Most of the research on DSA has been targeted towards open sharing and shared user model of
uncoordinated access of spectrum [25] [26] such as DARPA XG [27]. But protocol complexities
and hardware constraints limit its initial implementation only among homogenous network [25].
In this scenario, transition from current static spectrum allocation towards pragmatic coordinated
dynamic spectrum access would be an attractive solution in the near future [28]. Coordinated
DSA is realized through the introduction of new Coordinated Access Band (CAB), Statistical
Multiplexing of Spectrum access in CAB and DIMSUMnet network architecture [28].

Suitable auctioning policy for DSA is needed that can guarantee both fairness in spectrum access
as well as optimize the spectrum usage.
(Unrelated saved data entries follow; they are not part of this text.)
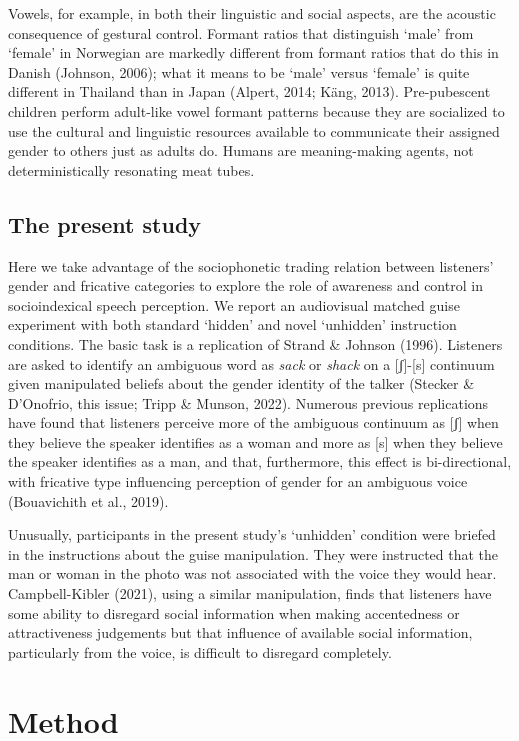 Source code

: \documentclass[
  letterpaper,
  DIV=11,
  numbers=noendperiod]{scrartcl}
\begin{document}
Vowels, for example, in both their linguistic and social aspects, are
the acoustic consequence of gestural control. Formant ratios that
distinguish `male' from `female' in Norwegian are markedly different
from formant ratios that do this in Danish (Johnson, 2006); what it
means to be `male' versus `female' is quite different in Thailand than
in Japan (Alpert, 2014; Käng, 2013). Pre-pubescent children perform
adult-like vowel formant patterns because they are socialized to use the
cultural and linguistic resources available to communicate their
assigned gender to others just as adults do. Humans are meaning-making
agents, not deterministically resonating meat tubes.

\subsection{The present study}\label{the-present-study}

Here we take advantage of the sociophonetic trading relation between
listeners' gender and fricative categories to explore the role of
awareness and control in socioindexical speech perception. We report an
audiovisual matched guise experiment with both standard `hidden' and
novel `unhidden' instruction conditions. The basic task is a replication
of Strand \& Johnson (1996). Listeners are asked to identify an
ambiguous word as \emph{sack} or \emph{shack} on a {[}ʃ{]}-{[}s{]}
continuum given manipulated beliefs about the gender identity of the
talker (Stecker \& D'Onofrio, this issue; Tripp \& Munson, 2022).
Numerous previous replications have found that listeners perceive more
of the ambiguous continuum as {[}ʃ{]} when they believe the speaker
identifies as a woman and more as {[}s{]} when they believe the speaker
identifies as a man, and that, furthermore, this effect is
bi-directional, with fricative type influencing perception of gender for
an ambiguous voice (Bouavichith et al., 2019).

Unusually, participants in the present study's `unhidden' condition were
briefed in the instructions about the guise manipulation. They were
instructed that the man or woman in the photo was not associated with
the voice they would hear. Campbell-Kibler (2021), using a similar
manipulation, finds that listeners have some ability to disregard social
information when making accentedness or attractiveness judgements but
that influence of available social information, particularly from the
voice, is difficult to disregard completely.

\section{Method}\label{sec-method}
\end{document}
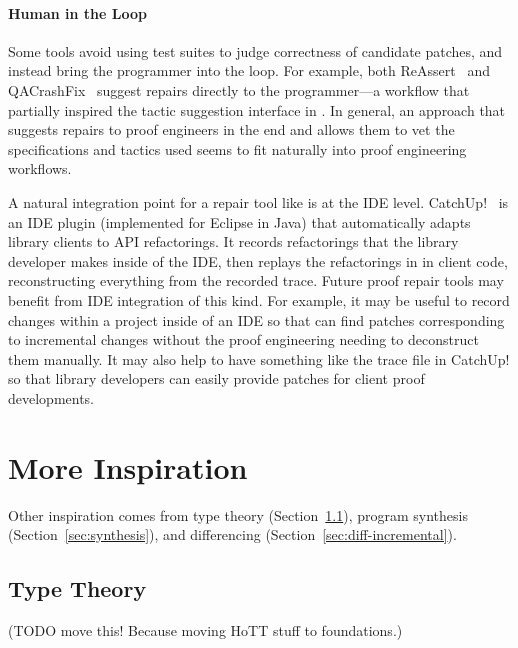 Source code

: \paragraph{Human in the Loop}
Some tools avoid using test suites to judge correctness of candidate patches, and instead
bring the programmer into the loop. For example, both ReAssert~\cite{daniel2009reassert}
and QACrashFix~\cite{gao2015fixing} suggest repairs directly to the programmer---a workflow
that partially inspired the tactic suggestion interface in \toolnamec.
In general, an approach that suggests repairs to proof engineers in the end
and allows them to vet the specifications and tactics used seems to fit naturally into proof engineering workflows. 

A natural integration point for a repair tool like \sysnamelong is at the IDE level. 
CatchUp!~\cite{Henkel:2005:CCR:1062455.1062512} is an IDE plugin (implemented for Eclipse in Java) that automatically adapts library clients to API refactorings.
It records refactorings that the library developer makes inside of the IDE,
then replays the refactorings in in client code, reconstructing everything from the recorded trace.
Future proof repair tools may benefit from IDE integration of this kind.
For example, it may be useful to record changes within a project inside of an IDE 
so that \sysnamelong can find patches corresponding to incremental changes without the proof engineering needing to deconstruct them manually.
It may also help to have something like the trace file in CatchUp! so that library developers can easily provide patches for client proof developments.

\iffalse
\section{More Inspiration}
\label{sec:inspiration}

Other inspiration comes from type theory (Section~\ref{sec:typetheory}),
program synthesis (Section~\ref{sec:synthesis}),
and differencing (Section~\ref{sec:diff-incremental}).


\subsection{Type Theory}
\label{sec:typetheory}

(TODO move this! Because moving HoTT stuff to foundations.)

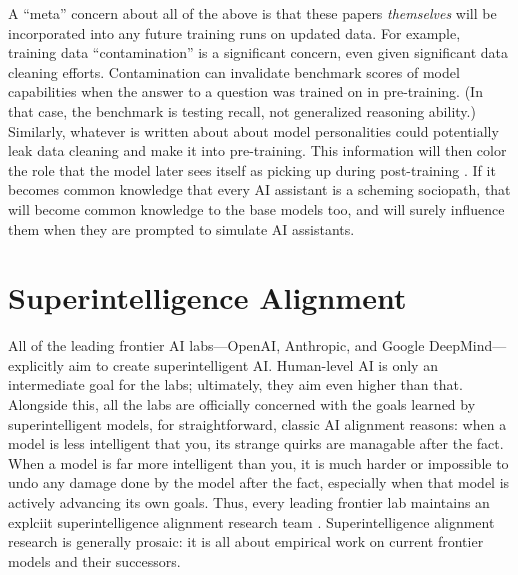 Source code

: A ``meta'' concern about all of the above is that these papers
\emph{themselves} will be incorporated into any future training runs on updated
data. For example, training data ``contamination'' is a significant concern,
even given significant data cleaning efforts. Contamination can invalidate
benchmark scores of model capabilities when the answer to a question was
trained on in pre-training. (In that case, the benchmark is testing recall, not
generalized reasoning ability.) Similarly, whatever is written about about
model personalities could potentially leak data cleaning and make it into
pre-training. This information will then color the role that the model later
sees itself as picking up during post-training \cite{nostalgebraist2025void}.
If it becomes common knowledge that every AI assistant is a scheming sociopath,
that will become common knowledge to the base models too, and will surely
influence them when they are prompted to simulate AI assistants.

\section{Superintelligence Alignment}
All of the leading frontier AI labs---OpenAI, Anthropic, and Google
DeepMind---explicitly aim to create superintelligent AI. Human-level AI is only
an intermediate goal for the labs; ultimately, they aim even higher than that.
Alongside this, all the labs are officially concerned with the goals learned by
superintelligent models, for straightforward, classic AI alignment reasons:
when a model is less intelligent that you, its strange quirks are managable
after the fact. When a model is far more intelligent than you, it is much
harder or impossible to undo any damage done by the model after the fact,
especially when that model is actively advancing its own goals. Thus, every
leading frontier lab maintains an explciit superintelligence alignment research
team \cite{leike2023superalignment, anthropic2025rsp}. Superintelligence
alignment research is generally prosaic: it is all about empirical work on
current frontier models and their successors.


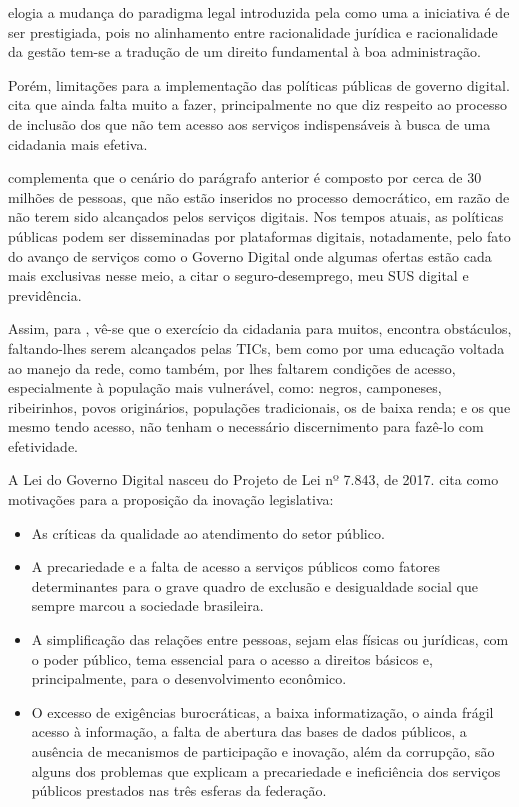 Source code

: \cite{do2022governo} elogia a mudança do paradigma legal introduzida pela  como uma a iniciativa é de ser prestigiada, pois no alinhamento entre racionalidade jurídica e racionalidade da gestão tem-se a tradução de um direito fundamental à boa administração.

Porém, limitações para a implementação das políticas públicas de governo digital. \cite{reck2021transformaccao} cita que ainda falta muito a fazer, principalmente no que diz respeito ao processo de inclusão dos que não tem acesso aos serviços indispensáveis à busca de uma cidadania mais efetiva. 

\cite{reck2021transformaccao} complementa que o cenário do parágrafo anterior é composto por cerca de 30 milhões de pessoas, que não estão inseridos no processo democrático, em razão de não terem sido alcançados pelos serviços digitais.  Nos tempos atuais, as políticas públicas podem ser disseminadas por plataformas digitais, notadamente, pelo fato do avanço de serviços como o Governo Digital onde algumas ofertas estão cada mais exclusivas nesse meio, a citar o seguro-desemprego, meu SUS digital e previdência.

Assim, para  \cite{reck2021transformaccao}, vê-se que o exercício da cidadania para muitos, encontra obstáculos, faltando-lhes serem alcançados pelas TICs, bem como por uma educação voltada ao manejo da rede, como também, por lhes faltarem condições de acesso, especialmente à população mais vulnerável, como: negros, camponeses, ribeirinhos, povos originários, populações tradicionais, os de baixa renda; e os que mesmo tendo acesso, não tenham o necessário discernimento para fazê-lo com efetividade.

A Lei do Governo Digital nasceu do Projeto de Lei nº 7.843, de 2017. \cite{pl_lgd} cita como motivações para a proposição da inovação legislativa:

\begin{itemize}
    \item As críticas da qualidade ao atendimento do setor público.
    \item A precariedade e a falta de acesso a serviços públicos como fatores determinantes para o grave quadro de exclusão e desigualdade social que sempre marcou a sociedade brasileira. 
    \item  A simplificação das relações entre pessoas,
    sejam elas físicas ou jurídicas, com o poder público, tema essencial para o acesso a direitos básicos e, principalmente, para o desenvolvimento econômico.
    \item O excesso de exigências burocráticas, a baixa informatização, o ainda frágil acesso à informação, a falta de abertura das bases de dados públicos, a ausência de mecanismos de participação e inovação, além da corrupção, são alguns dos problemas que explicam a precariedade e ineficiência dos serviços públicos prestados
    nas três esferas da federação.
\end{itemize}

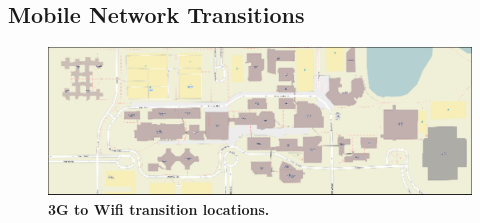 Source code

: \subsection{Mobile Network Transitions}
\label{subsec-networktransitions}

\begin{figure}[t]
\includegraphics[width=\textwidth]{./figures/networking/transition_locations/graph.pdf}
\caption{\textbf{3G to Wifi transition locations.}}
\end{figure}
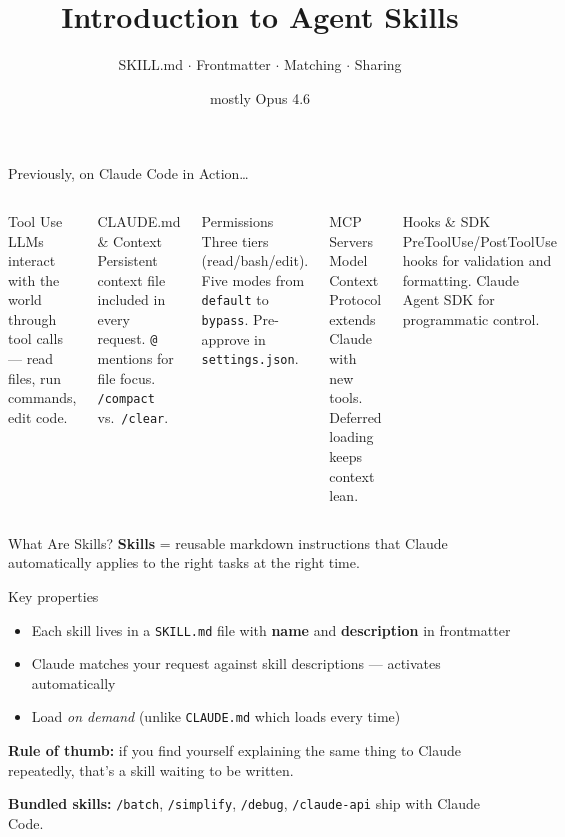 \documentclass[aspectratio=169]{beamer}
\title{Introduction to Agent Skills}
\subtitle{SKILL.md $\cdot$ Frontmatter $\cdot$ Matching $\cdot$ Sharing}
\author{mostly Opus 4.6}
\date{}
\begin{document}
\begin{frame}
\titlepage
\end{frame}

\begin{frame}{Previously, on Claude Code in Action\ldots}
\begin{columns}[T]
\begin{block}{Tool Use}
LLMs interact with the world through tool calls --- read files, run commands, edit code.
\end{block}

\begin{block}{CLAUDE.md \& Context}
Persistent context file included in every request. \texttt{@} mentions for file focus. \texttt{/compact} vs.\ \texttt{/clear}.
\end{block}

\begin{block}{Permissions}
Three tiers (read/bash/edit). Five modes from \texttt{default} to \texttt{bypass}. Pre-approve in \texttt{settings.json}.
\end{block}

\begin{block}{MCP Servers}
Model Context Protocol extends Claude with new tools. Deferred loading keeps context lean.
\end{block}

\begin{block}{Hooks \& SDK}
PreToolUse/PostToolUse hooks for validation and formatting. Claude Agent SDK for programmatic control.
\end{block}
\end{columns}
\end{frame}

\begin{frame}{What Are Skills?}
\textbf{Skills} = reusable markdown instructions that Claude automatically applies to the right tasks at the right time.

\bigskip
\begin{block}{Key properties}
\begin{itemize}
  \item Each skill lives in a \texttt{SKILL.md} file with \textbf{name} and \textbf{description} in frontmatter
  \item Claude matches your request against skill descriptions --- activates automatically
  \item Load \emph{on demand} (unlike \texttt{CLAUDE.md} which loads every time)
\end{itemize}
\end{block}

\bigskip
\textbf{\color{orange1}Rule of thumb:} if you find yourself explaining the same thing to Claude repeatedly, that's a skill waiting to be written.

\smallskip
\textbf{Bundled skills:} \texttt{/batch}, \texttt{/simplify}, \texttt{/debug}, \texttt{/claude-api} ship with Claude Code.
\end{frame}
\end{document}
Truthful and efficient auctioning policy specially
designed for dynamic spectrum access like VERITAS could be the solution. VERITAS
maintains truthfulness by charging bidders with the price of its critical neighbor. This helps
eliminate bad practices of market manipulation. VERITAS also address the issue of efficient
spectrum utilization by considering the spectrum reuse factor in its algorithm [29].